With the release date of Ooligan’s upcoming book, tentatively titled Mastersounds, quickly approaching, we prepare to once again look at how our cultural history has shaped this place we call home. Mastersounds will show the rich history of jazz throughout the Pacific Northwest with a specific focus on Seattle and Portland. This new text, written by local jazz legend Lynn Darroch, will be rich with textual and visual pieces of the Pacific Northwest’s musical past. While Mastersounds is still many months away from hitting a bookstore near you, to get a glimpse of what the final text may look like, you need look no further than Ooligan’s 2007 title, Dreams of the West: A History of the Chinese in Oregon 1850-1950.

Like Mastersounds, Dreams of the West is a visual exploration of how the Oregon that we know today came to be. Accompanied by a plethora of informative text in both English and Chinese characters, this book shows us an Oregon that grew out of the blood, sweat, and tears of the Chinese immigrants whose fingerprints can still be seen throughout the architecture, cuisine, and art of the Pacific Northwest. Despite weathering terrible conditions and prevalent (often state-sanctioned) discrimination and harassment upon their arrival to America, the hardy and determined Chinese population that arrived in Oregon during the 19th and early 20th centuries steadily carved out a place for themselves, proving to be arguably the most significant foreign culture to impact what our state would eventually become. With the help and cooperation of the Chinese Consolidated Benevolent Association and The Oregon Historical Society, Ooligan was able to produce a title that gives an identity to the often nameless and faceless immigrants who helped to build a community of people that, regardless of race or origin, can simply identify as Oregonians.

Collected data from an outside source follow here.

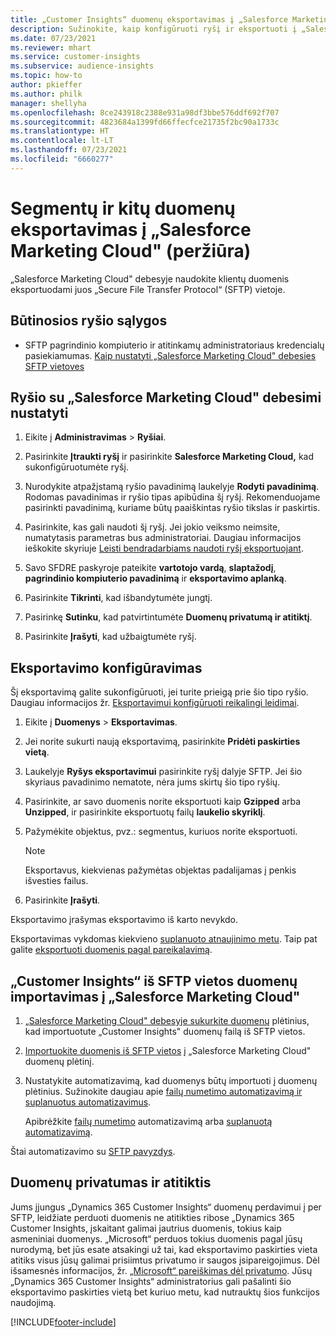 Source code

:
 ```yaml
---
title: „Customer Insights“ duomenų eksportavimas į „Salesforce Marketing Cloud"
description: Sužinokite, kaip konfigūruoti ryšį ir eksportuoti į „Salesforce Marketing Cloud“.
ms.date: 07/23/2021
ms.reviewer: mhart
ms.service: customer-insights
ms.subservice: audience-insights
ms.topic: how-to
author: pkieffer
ms.author: philk
manager: shellyha
ms.openlocfilehash: 8ce243918c2388e931a98df3bbe576ddf692f707
ms.sourcegitcommit: 4823684a1399fd66ffecfce21735f2bc90a1733c
ms.translationtype: HT
ms.contentlocale: lt-LT
ms.lasthandoff: 07/23/2021
ms.locfileid: "6660277"
---
```

# <a name="export-segments-and-other-data-to-salesforce-marketing-cloud-preview"></a>Segmentų ir kitų duomenų eksportavimas į „Salesforce Marketing Cloud" (peržiūra)

„Salesforce Marketing Cloud" debesyje naudokite klientų duomenis eksportuodami juos „Secure File Transfer Protocol“ (SFTP) vietoje.

## <a name="prerequisites-for-connection"></a>Būtinosios ryšio sąlygos

- SFTP pagrindinio kompiuterio ir atitinkamų administratoriaus kredencialų pasiekiamumas. [Kaip nustatyti „Salesforce Marketing Cloud" debesies SFTP vietoves](https://help.salesforce.com/articleView?id=sf.mc_es_configure_enhanced_ftp.htm&type=5) 

## <a name="set-up-the-connection-to-salesforce-marketing-cloud"></a>Ryšio su „Salesforce Marketing Cloud" debesimi nustatyti

1. Eikite į **Administravimas** > **Ryšiai**.

1. Pasirinkite **Įtraukti ryšį** ir pasirinkite **Salesforce Marketing Cloud,** kad sukonfigūruotumėte ryšį.

1. Nurodykite atpažįstamą ryšio pavadinimą laukelyje **Rodyti pavadinimą**. Rodomas pavadinimas ir ryšio tipas apibūdina šį ryšį. Rekomenduojame pasirinkti pavadinimą, kuriame būtų paaiškintas ryšio tikslas ir paskirtis.

1. Pasirinkite, kas gali naudoti šį ryšį. Jei jokio veiksmo neimsite, numatytasis parametras bus administratoriai. Daugiau informacijos ieškokite skyriuje [Leisti bendradarbiams naudoti ryšį eksportuojant](connections.md#allow-contributors-to-use-a-connection-for-exports).

1. Savo SFDRE paskyroje pateikite **vartotojo vardą**, **slaptažodį**, **pagrindinio kompiuterio pavadinimą** ir **eksportavimo aplanką**.

1. Pasirinkite **Tikrinti**, kad išbandytumėte jungtį.

1. Pasirinkę **Sutinku**, kad patvirtintumėte **Duomenų privatumą ir atitiktį**.

1. Pasirinkite **Įrašyti**, kad užbaigtumėte ryšį.

## <a name="configure-an-export"></a>Eksportavimo konfigūravimas

Šį eksportavimą galite sukonfigūruoti, jei turite prieigą prie šio tipo ryšio. Daugiau informacijos žr. [Eksportavimui konfigūruoti reikalingi leidimai](export-destinations.md#set-up-a-new-export).

1. Eikite į **Duomenys** > **Eksportavimas**.

1. Jei norite sukurti naują eksportavimą, pasirinkite **Pridėti paskirties vietą**.

1. Laukelyje **Ryšys eksportavimui** pasirinkite ryšį dalyje SFTP. Jei šio skyriaus pavadinimo nematote, nėra jums skirtų šio tipo ryšių.

1. Pasirinkite, ar savo duomenis norite eksportuoti kaip **Gzipped** arba **Unzipped**, ir pasirinkite eksportuotų failų **laukelio skyriklį**.

1. Pažymėkite objektus, pvz.: segmentus, kuriuos norite eksportuoti.

   > [!NOTE]
   > Eksportavus, kiekvienas pažymėtas objektas padalijamas į penkis išvesties failus. 

1. Pasirinkite **Įrašyti**.

Eksportavimo įrašymas eksportavimo iš karto nevykdo.

Eksportavimas vykdomas kiekvieno [suplanuoto atnaujinimo metu](system.md#schedule-tab). Taip pat galite [eksportuoti duomenis pagal pareikalavimą](export-destinations.md#run-exports-on-demand). 

## <a name="import-customer-insights-data-from-sftp-location-to-salesforce-marketing-cloud"></a>„Customer Insights“ iš SFTP vietos duomenų importavimas į „Salesforce Marketing Cloud"

1. [„Salesforce Marketing Cloud" debesyje sukurkite duomenų](https://help.salesforce.com/articleView?id=sf.mc_es_create_data_extension.htm&type=5) plėtinius, kad importuotute „Customer Insights" duomenų failą iš SFTP vietos.

2. [Importuokite duomenis iš SFTP vietos](https://help.salesforce.com/articleView?id=sf.mc_es_import_data_extension_classic.htm&type=5) į „Salesforce Marketing Cloud" duomenų plėtinį. 

3. Nustatykite automatizavimą, kad duomenys būtų importuoti į duomenų plėtinius. Sužinokite daugiau apie [failų numetimo automatizavimą ir suplanuotus automatizavimus](https://help.salesforce.com/articleView?id=sf.mc_as_triggered_automations.htm&type=5).

   Apibrėžkite [failų numetimo](https://help.salesforce.com/articleView?id=sf.mc_as_define_a_triggered_automation.htm&type=5) automatizavimą arba [suplanuotą automatizavimą](https://help.salesforce.com/articleView?id=sf.mc_as_define_a_scheduled_automation.htm&type=5). 

Štai automatizavimo su [SFTP pavyzdys](https://help.salesforce.com/articleView?id=sf.mc_as_ftp_and_triggered_automation_scenario.htm&type=5).

## <a name="data-privacy-and-compliance"></a>Duomenų privatumas ir atitiktis

Jums įjungus „Dynamics 365 Customer Insights“ duomenų perdavimui į per SFTP, leidžiate perduoti duomenis ne atitikties ribose „Dynamics 365 Customer Insights, įskaitant galimai jautrius duomenis, tokius kaip asmeniniai duomenys. „Microsoft“ perduos tokius duomenis pagal jūsų nurodymą, bet jūs esate atsakingi už tai, kad eksportavimo paskirties vieta atitiks visus jūsų galimai prisiimtus privatumo ir saugos įsipareigojimus. Dėl išsamesnės informacijos, žr. [„Microsoft“ pareiškimas dėl privatumo](https://go.microsoft.com/fwlink/?linkid=396732).
Jūsų „Dynamics 365 Customer Insights“ administratorius gali pašalinti šio eksportavimo paskirties vietą bet kuriuo metu, kad nutrauktų šios funkcijos naudojimą.

[!INCLUDE[footer-include](../includes/footer-banner.md)]
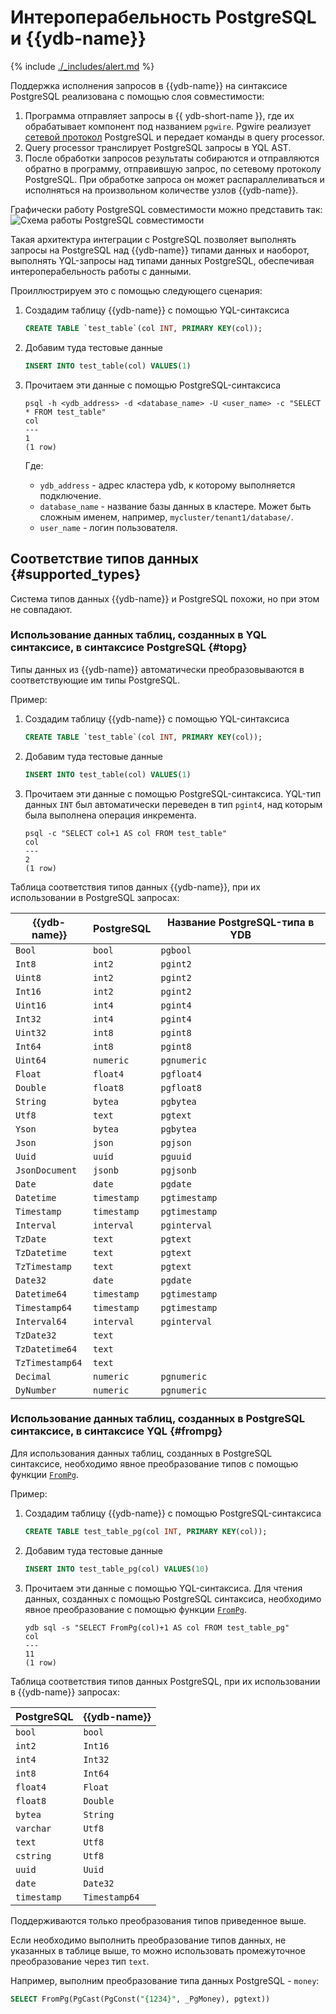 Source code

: # Интероперабельность PostgreSQL и {{ydb-name}}

{% include [./_includes/alert.md](./_includes/alert_preview.md) %}

Поддержка исполнения запросов в {{ydb-name}} на синтаксисе PostgreSQL реализована с помощью слоя совместимости:
1. Программа отправляет запросы в {{ ydb-short-name }}, где их обрабатывает компонент под названием `pgwire`. Pgwire реализует [сетевой протокол](https://www.postgresql.org/docs/16/protocol.html) PostgreSQL и передает команды в query processor.
2. Query processor транслирует PostgreSQL запросы в YQL AST.
3. После обработки запросов результаты собираются и отправляются обратно в программу, отправившую запрос, по сетевому протоколу PostgreSQL. При обработке запроса он может распараллеливаться и исполняться на произвольном количестве узлов {{ydb-name}}.

Графически работу PostgreSQL совместимости можно представить так:
![Схема работы PostgreSQL совместимости](./_includes/ydb_pg_scheme.png)

Такая архитектура интеграции с PostgreSQL позволяет выполнять запросы на PostgreSQL над {{ydb-name}} типами данных и наоборот, выполнять YQL-запросы над типами данных PostgreSQL, обеспечивая интероперабельность работы с данными.

Проиллюстрируем это с помощью следующего сценария:
1. Создадим таблицу {{ydb-name}} с помощью YQL-синтаксиса
    ```sql
    CREATE TABLE `test_table`(col INT, PRIMARY KEY(col));
    ```
1. Добавим туда тестовые данные
    ```sql
    INSERT INTO test_table(col) VALUES(1)
    ```
1. Прочитаем эти данные с помощью PostgreSQL-синтаксиса
    ```
    psql -h <ydb_address> -d <database_name> -U <user_name> -c "SELECT * FROM test_table"
    col
    ---
    1
    (1 row)
    ```

    Где:
    - `ydb_address` - адрес кластера ydb, к которому выполняется подключение.
    - `database_name` - название базы данных в кластере. Может быть сложным именем, например, `mycluster/tenant1/database/`.
    - `user_name` - логин пользователя.


## Соответствие типов данных {#supported_types}

Система типов данных {{ydb-name}} и PostgreSQL похожи, но при этом не совпадают.

### Использование данных таблиц, созданных в YQL синтаксисе, в синтаксисе PostgreSQL {#topg}
Типы данных из {{ydb-name}} автоматически преобразовываются в соответствующие им типы PostgreSQL.

Пример:
1. Создадим таблицу {{ydb-name}} с помощью YQL-синтаксиса
    ```sql
    CREATE TABLE `test_table`(col INT, PRIMARY KEY(col));
    ```
1. Добавим туда тестовые данные
    ```sql
    INSERT INTO test_table(col) VALUES(1)
    ```
1. Прочитаем эти данные с помощью PostgreSQL-синтаксиса. YQL-тип данных `INT` был автоматически переведен в тип `pgint4`, над которым была выполнена операция инкремента.
    ```
    psql -c "SELECT col+1 AS col FROM test_table"
    col
    ---
    2
    (1 row)
    ```

 Таблица соответствия типов данных {{ydb-name}}, при их использовании в PostgreSQL запросах:

| {{ydb-name}} | PostgreSQL | Название PostgreSQL-типа в YDB|
|---|---|---|
| `Bool` | `bool` |`pgbool` |
| `Int8` | `int2` |`pgint2` |
| `Uint8` | `int2` |`pgint2` |
| `Int16` | `int2` |`pgint2` |
| `Uint16` | `int4` |`pgint4` |
| `Int32` | `int4` |`pgint4` |
| `Uint32` | `int8` |`pgint8` |
| `Int64` | `int8` |`pgint8` |
| `Uint64` | `numeric` |`pgnumeric` |
| `Float` | `float4` |`pgfloat4` |
| `Double` | `float8` |`pgfloat8` |
| `String` | `bytea` |`pgbytea` |
| `Utf8` | `text` |`pgtext` |
| `Yson` | `bytea` |`pgbytea` |
| `Json` | `json` |`pgjson` |
| `Uuid` | `uuid` |`pguuid` |
| `JsonDocument` | `jsonb` |`pgjsonb` |
| `Date` | `date` |`pgdate` |
| `Datetime` | `timestamp` |`pgtimestamp` |
| `Timestamp` | `timestamp` |`pgtimestamp` |
| `Interval` | `interval` | `pginterval` |
| `TzDate` | `text` |`pgtext` |
| `TzDatetime` | `text` |`pgtext` |
| `TzTimestamp` | `text` |`pgtext` |
| `Date32` | `date` | `pgdate`|
| `Datetime64` | `timestamp` |`pgtimestamp` |
| `Timestamp64` | `timestamp` |`pgtimestamp` |
| `Interval64`| `interval` |`pginterval` |
| `TzDate32` | `text` |  |`pgtext` |
| `TzDatetime64` | `text` |  |`pgtext` |
| `TzTimestamp64` | `text` |  |`pgtext` |
| `Decimal` | `numeric` |`pgnumeric` |
| `DyNumber` | `numeric` |`pgnumeric` |



### Использование данных таблиц, созданных в PostgreSQL синтаксисе, в синтаксисе YQL {#frompg}

Для использования данных таблиц, созданных в PostgreSQL синтаксисе, необходимо явное преобразование типов с помощью функции [`FromPg`](./advanced.md#frompgtopg).

Пример:
1. Создадим таблицу {{ydb-name}} с помощью PostgreSQL-синтаксиса
    ```sql
    CREATE TABLE test_table_pg(col INT, PRIMARY KEY(col));
    ```
1. Добавим туда тестовые данные
    ```sql
    INSERT INTO test_table_pg(col) VALUES(10)
    ```
1. Прочитаем эти данные с помощью YQL-синтаксиса. Для чтения данных, созданных с помощью PostgreSQL синтаксиса, необходимо явное преобразование c помощью функции [`FromPg`](./advanced.md#frompgtopg).
    ```
    ydb sql -s "SELECT FromPg(col)+1 AS col FROM test_table_pg"
    col
    ---
    11
    (1 row)
    ```

Таблица соответствия типов данных PostgreSQL, при их использовании в {{ydb-name}} запросах:

| PostgreSQL | {{ydb-name}} |
|---|---|
| `bool` | `bool` |
| `int2` | `Int16` |
| `int4` | `Int32` |
| `int8` | `Int64` |
| `float4` | `Float` |
| `float8` | `Double` |
| `bytea` | `String` |
| `varchar` | `Utf8` |
| `text` | `Utf8` |
| `cstring` | `Utf8` |
| `uuid` | `Uuid` |
| `date` | `Date32` |
| `timestamp` | `Timestamp64` |

Поддерживаются только преобразования типов приведенное выше.

Если необходимо выполнить преобразование типов данных, не указанных в таблице выше, то можно использовать промежуточное преобразование через тип `text`.

Например, выполним преобразование типа данных PostgreSQL - `money`:
```sql
SELECT FromPg(PgCast(PgConst("{1234}", _PgMoney), pgtext))
```
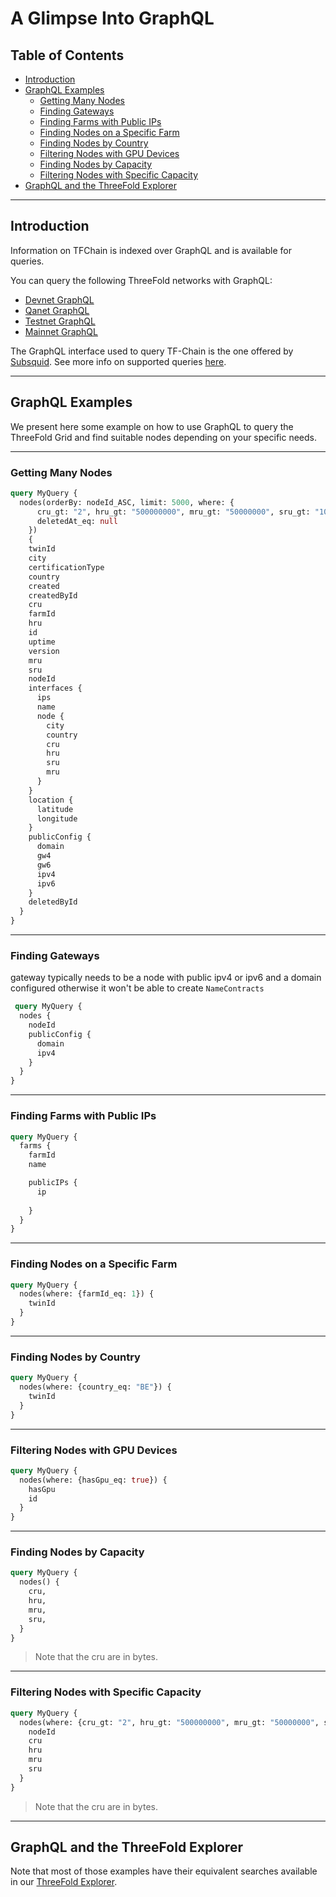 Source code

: <h1> A Glimpse Into GraphQL </h1>

<h2> Table of Contents </h2>

- [Introduction](#introduction)
- [GraphQL Examples](#graphql-examples)
  - [Getting Many Nodes](#getting-many-nodes)
  - [Finding Gateways](#finding-gateways)
  - [Finding Farms with Public IPs](#finding-farms-with-public-ips)
  - [Finding Nodes on a Specific Farm](#finding-nodes-on-a-specific-farm)
  - [Finding Nodes by Country](#finding-nodes-by-country)
  - [Filtering Nodes with GPU Devices](#filtering-nodes-with-gpu-devices)
  - [Finding Nodes by Capacity](#finding-nodes-by-capacity)
  - [Filtering Nodes with Specific Capacity](#filtering-nodes-with-specific-capacity)
- [GraphQL and the ThreeFold Explorer](#graphql-and-the-threefold-explorer)

***

## Introduction

Information on TFChain is indexed over GraphQL and is available for queries.

You can query the following ThreeFold networks with GraphQL:

- [Devnet GraphQL](https://graphql.dev.grid.tf/graphql)
- [Qanet GraphQL](https://graphql.qa.grid.tf/graphql)
- [Testnet GraphQL](https://graphql.test.grid.tf/graphql)
- [Mainnet GraphQL](https://graphql.grid.tf/graphql)

The GraphQL interface used to query TF-Chain is the one offered by [Subsquid](https://docs.subsquid.io/). See more info on supported queries [here](https://docs.subsquid.io/query-squid/).

***

## GraphQL Examples

We present here some example on how to use GraphQL to query the ThreeFold Grid and find suitable nodes depending on your specific needs.
***
### Getting Many Nodes

```graphql
query MyQuery {
  nodes(orderBy: nodeId_ASC, limit: 5000, where: {
      cru_gt: "2", hru_gt: "500000000", mru_gt: "50000000", sru_gt: "1000000000", 
      deletedAt_eq: null
    }) 
    {
    twinId
    city
    certificationType
    country
    created
    createdById
    cru
    farmId
    hru
    id
    uptime
    version
    mru
    sru
    nodeId
    interfaces {
      ips
      name
      node {
        city
        country
        cru
        hru
        sru
        mru
      }
    }
    location {
      latitude
      longitude
    }
    publicConfig {
      domain
      gw4
      gw6
      ipv4
      ipv6
    }
    deletedById
  }
}


```
***
### Finding Gateways

gateway typically needs to be a node with public ipv4 or ipv6 and a domain configured otherwise it won't be able to create `NameContracts`

```graphql
 query MyQuery {
  nodes {
    nodeId
    publicConfig {
      domain
      ipv4
    }
  }
}
```
***
### Finding Farms with Public IPs

```graphql
query MyQuery {
  farms {
    farmId
    name

    publicIPs {
      ip
      
    }
  }
}

```
***
### Finding Nodes on a Specific Farm

```graphql
query MyQuery {
  nodes(where: {farmId_eq: 1}) {
    twinId
  }
}
```
***
### Finding Nodes by Country

```graphql
query MyQuery {
  nodes(where: {country_eq: "BE"}) {
    twinId
  }
}
```
***
### Filtering Nodes with GPU Devices

```graphql
query MyQuery {
  nodes(where: {hasGpu_eq: true}) {
    hasGpu
    id
  }
}
```
***
### Finding Nodes by Capacity

```graphql
query MyQuery {
  nodes() {
    cru,
    hru,
    mru,
    sru,
  }
}

```

> Note that the cru are in bytes.
***
### Filtering Nodes with Specific Capacity

```graphql
query MyQuery {
  nodes(where: {cru_gt: "2", hru_gt: "500000000", mru_gt: "50000000", sru_gt: "1000000000"}) {
    nodeId
    cru
    hru
    mru
    sru
  }
}

```

> Note that the cru are in bytes.

***

## GraphQL and the ThreeFold Explorer

Note that most of those examples have their equivalent searches available in our [ThreeFold Explorer](https://dashboard.grid.tf/explorer/nodes).
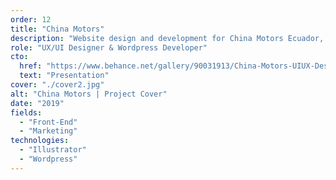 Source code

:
 ```yaml
---
order: 12
title: "China Motors"
description: "Website design and development for China Motors Ecuador, a company that imports and distributes vehicles from China."
role: "UX/UI Designer & Wordpress Developer"
cto:
  href: "https://www.behance.net/gallery/90031913/China-Motors-UIUX-Design-Web-development"
  text: "Presentation"
cover: "./cover2.jpg"
alt: "China Motors | Project Cover"
date: "2019"
fields:
  - "Front-End"
  - "Marketing"
technologies:
  - "Illustrator"
  - "Wordpress"
---
```

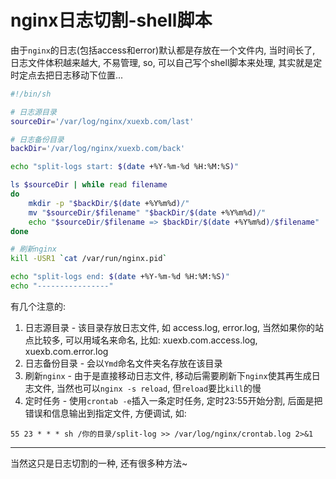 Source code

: # nginx日志切割-shell脚本

由于`nginx`的日志(包括access和error)默认都是存放在一个文件内, 当时间长了, 日志文件体积越来越大, 不易管理, so, 可以自己写个shell脚本来处理, 其实就是定时定点去把日志移动下位置...

```bash
#!/bin/sh

# 日志源目录
sourceDir='/var/log/nginx/xuexb.com/last'

# 日志备份目录
backDir='/var/log/nginx/xuexb.com/back'

echo "split-logs start: $(date +%Y-%m-%d %H:%M:%S)"

ls $sourceDir | while read filename
do
    mkdir -p "$backDir/$(date +%Y%m%d)/"
    mv "$sourceDir/$filename" "$backDir/$(date +%Y%m%d)/"
    echo "$sourceDir/$filename => $backDir/$(date +%Y%m%d)/$filename"
done

# 刷新nginx
kill -USR1 `cat /var/run/nginx.pid`

echo "split-logs end: $(date +%Y-%m-%d %H:%M:%S)"
echo "----------------"
```

有几个注意的:

1. 日志源目录 - 该目录存放日志文件, 如 access.log, error.log, 当然如果你的站点比较多, 可以用域名来命名, 比如: xuexb.com.access.log, xuexb.com.error.log
2. 日志备份目录 - 会以`Ymd`命名文件夹名存放在该目录
3. 刷新`nginx` - 由于是直接移动日志文件, 移动后需要刷新下`nginx`使其再生成日志文件, 当然也可以`nginx -s reload`, 但`reload`要比`kill`的慢
4. 定时任务 - 使用`crontab -e`插入一条定时任务, 定时23:55开始分割, 后面是把错误和信息输出到指定文件, 方便调试, 如:

```
55 23 * * * sh /你的目录/split-log >> /var/log/nginx/crontab.log 2>&1
```

---

当然这只是日志切割的一种, 还有很多种方法~ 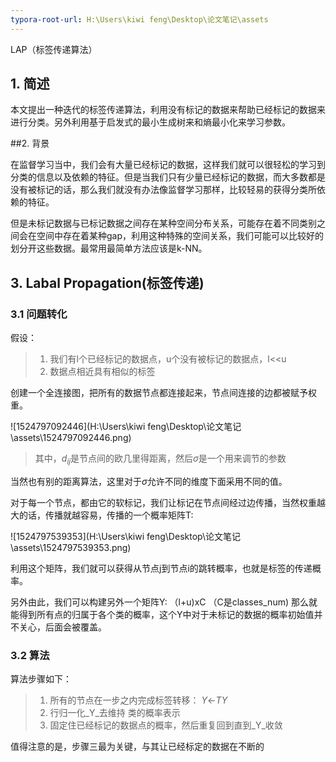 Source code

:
 ```yaml
---
typora-root-url: H:\Users\kiwi feng\Desktop\论文笔记\assets
---
```


LAP（标签传递算法）

## 1. 简述

本文提出一种迭代的标签传递算法，利用没有标记的数据来帮助已经标记的数据来进行分类。另外利用基于启发式的最小生成树来和熵最小化来学习参数。

##2. 背景

在监督学习当中，我们会有大量已经标记的数据，这样我们就可以很轻松的学习到分类的信息以及依赖的特征。但是当我们只有少量已经标记的数据，而大多数都是没有被标记的话，那么我们就没有办法像监督学习那样，比较轻易的获得分类所依赖的特征。

但是未标记数据与已标记数据之间存在某种空间分布关系，可能存在着不同类别之间会在空间中存在着某种gap，利用这种特殊的空间关系，我们可能可以比较好的划分开这些数据。最常用最简单方法应该是k-NN。

## 3. Labal Propagation(标签传递)

### 3.1 问题转化

假设：

> 1. 我们有l个已经标记的数据点，u个没有被标记的数据点，l<<u
> 2. 数据点相近具有相似的标签

创建一个全连接图，把所有的数据节点都连接起来，节点间连接的边都被赋予权重。



![1524797092446](H:\Users\kiwi feng\Desktop\论文笔记\assets\1524797092446.png)

>其中，$d_{ij}$是节点间的欧几里得距离，然后$\sigma$是一个用来调节的参数

当然也有别的距离算法，这里对于$\sigma$允许不同的维度下面采用不同的值。

对于每一个节点，都由它的软标记，我们让标记在节点间经过边传播，当然权重越大的话，传播就越容易，传播的一个概率矩阵T:

![1524797539353](H:\Users\kiwi feng\Desktop\论文笔记\assets\1524797539353.png)

利用这个矩阵，我们就可以获得从节点j到节点i的跳转概率，也就是标签的传递概率。

另外由此，我们可以构建另外一个矩阵Y: （l+u)xC （C是classes_num) 那么就能得到所有点的归属于各个类的概率，这个Y中对于未标记的数据的概率初始值并不关心，后面会被覆盖。

### 3.2 算法

算法步骤如下：

> 1. 所有的节点在一步之内完成标签转移： _Y_<-_TY_
> 2. 行归一化_Y_去维持 类的概率表示
> 3. 固定住已经标记的数据点的概率，然后重复回到直到_Y_收敛

值得注意的是，步骤三最为关键，与其让已经标定的数据在不断的

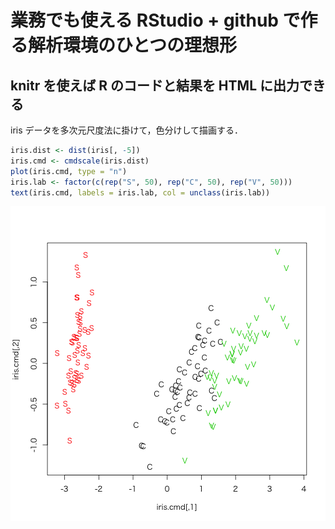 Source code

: 業務でも使える RStudio + github で作る解析環境のひとつの理想形
======================================

## knitr を使えば R のコードと結果を HTML に出力できる

iris データを多次元尺度法に掛けて，色分けして描画する．


```r
iris.dist <- dist(iris[, -5])
iris.cmd <- cmdscale(iris.dist)
plot(iris.cmd, type = "n")
iris.lab <- factor(c(rep("S", 50), rep("C", 50), rep("V", 50)))
text(iris.cmd, labels = iris.lab, col = unclass(iris.lab))
```

![plot of chunk unnamed-chunk-1](figure/unnamed-chunk-1.png)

Down to the book size and the heavy focus on historical images to accompany the text, Dreams of the West will serve as a sort of bellwether to the design and direction that Mastersounds will adopt. Even more than the physical features of the upcoming Mastersounds, Dreams of the West is the precursor to one of the most important messages that we here at Ooligan aim to deliver: through our unique past and identity, we are like no other place in the world. Whether it be jazz, Chinese immigrants, or anything else that makes the Pacific Northwest what it is today, Ooligan Press will strive to give appreciation to the things that make us who we are.

Unique Contact Lists

Hello all,

Over the last few weeks the team has been working away on developing a contact list of media and places that we could collaborate with to promote the project. While we at Ooligan do have a general list of people and places we contact for each title, every project has a unique theme and feel that requires some thinking out of the box.

In the case of Mastersounds, we have to look beyond the print and online media for nonfiction titles and more into where the readers spend their time. We have added jazz clubs, famous hotels, festivals, musicians, and more to our contact list and it is still growing.

We also use this list to promote other important events in the jazz community. Most recently, the Portland State University Jazz Series has kicked off and Chad McCullough (trumpet) will be performing live in Lincoln Hall, RM 47, from 5-7 pm. Stop by to hear some great music!